On Thu, Jun 8, 2017 at 7:09 PM, Jonathan Rudenberg via
dev-security-policy <dev-security-policy@lists.mozilla.org> wrote:
>> On Jun 8, 2017, at 20:43, Ben Wilson via dev-security-policy 
>> <dev-security-policy@lists.mozilla.org> wrote:
>> I don't believe that disclosure of root certificates is the responsibility
>> of a CA that has cross-certified a key.  For instance, the CCADB interface
>> talks in terms of "Intermediate CAs".  Root CAs are the responsibility of
>> browsers to upload.  I don't even have access to upload a "root"
>> certificate.
> I think the Mozilla Root Store policy is pretty clear on this point:
>> All certificates that are capable of being used to issue new certificates, 
>> and which directly or transitively chain to a certificate included in 
>> Mozilla’s CA Certificate Program, MUST be operated in accordance with this 
>> policy and MUST either be technically constrained or be publicly disclosed 
>> and audited.
> The self-signed certificates in the present set are all in scope for the 
> disclosure policy because they are capable of being used to issue new 
> certificates and chain to a certificate included in Mozilla’s CA Certificate 
> Program.
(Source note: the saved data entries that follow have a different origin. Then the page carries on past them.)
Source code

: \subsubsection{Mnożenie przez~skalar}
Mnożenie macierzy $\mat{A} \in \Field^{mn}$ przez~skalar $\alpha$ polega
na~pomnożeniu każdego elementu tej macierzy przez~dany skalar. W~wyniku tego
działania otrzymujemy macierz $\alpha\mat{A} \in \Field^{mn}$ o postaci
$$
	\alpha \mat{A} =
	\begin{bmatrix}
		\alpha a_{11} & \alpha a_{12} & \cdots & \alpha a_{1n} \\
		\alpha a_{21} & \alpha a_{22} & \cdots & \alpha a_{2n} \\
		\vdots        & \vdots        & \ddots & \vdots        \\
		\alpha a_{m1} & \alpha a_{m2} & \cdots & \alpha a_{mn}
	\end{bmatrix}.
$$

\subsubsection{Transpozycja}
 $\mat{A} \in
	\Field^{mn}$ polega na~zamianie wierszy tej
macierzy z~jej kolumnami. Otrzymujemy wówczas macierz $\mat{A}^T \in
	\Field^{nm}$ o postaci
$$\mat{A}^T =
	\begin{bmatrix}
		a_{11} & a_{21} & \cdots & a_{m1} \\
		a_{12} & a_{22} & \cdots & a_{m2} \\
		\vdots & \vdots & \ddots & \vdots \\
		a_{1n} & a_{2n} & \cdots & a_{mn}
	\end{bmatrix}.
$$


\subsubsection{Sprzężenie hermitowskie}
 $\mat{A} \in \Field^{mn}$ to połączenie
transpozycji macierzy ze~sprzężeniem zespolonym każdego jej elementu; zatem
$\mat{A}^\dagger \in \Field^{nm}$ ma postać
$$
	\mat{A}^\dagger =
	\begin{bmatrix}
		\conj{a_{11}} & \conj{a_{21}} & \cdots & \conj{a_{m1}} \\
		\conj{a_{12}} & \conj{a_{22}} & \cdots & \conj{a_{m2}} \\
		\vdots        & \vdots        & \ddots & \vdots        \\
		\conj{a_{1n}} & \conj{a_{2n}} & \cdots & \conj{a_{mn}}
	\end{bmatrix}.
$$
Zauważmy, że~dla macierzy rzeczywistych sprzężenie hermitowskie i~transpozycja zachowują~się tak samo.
From the perspective of the Mozilla root store they look like 
> intermediates because they can be used as intermediates in a valid path to a 
> root certificate trusted by Mozilla.

There are two important things about self-issued certificates:

1) They cannot expand the scope of what is allowed.
Cross-certificates can create alternative paths with different
restrictions.  Self-issued certificates do not provide alternative
paths that may have fewer constraints.

2) There is no way for a "parent" CA to prevent them from existing.
Even if the only cross-sign has a path length constraint of zero, the
"child" CA can issue self-issued certificates all day long.  If they
are self-signed there is no real value in disclosing them, given #1.

I think that it is reasonable to say that self-signed certificates are
out of scope.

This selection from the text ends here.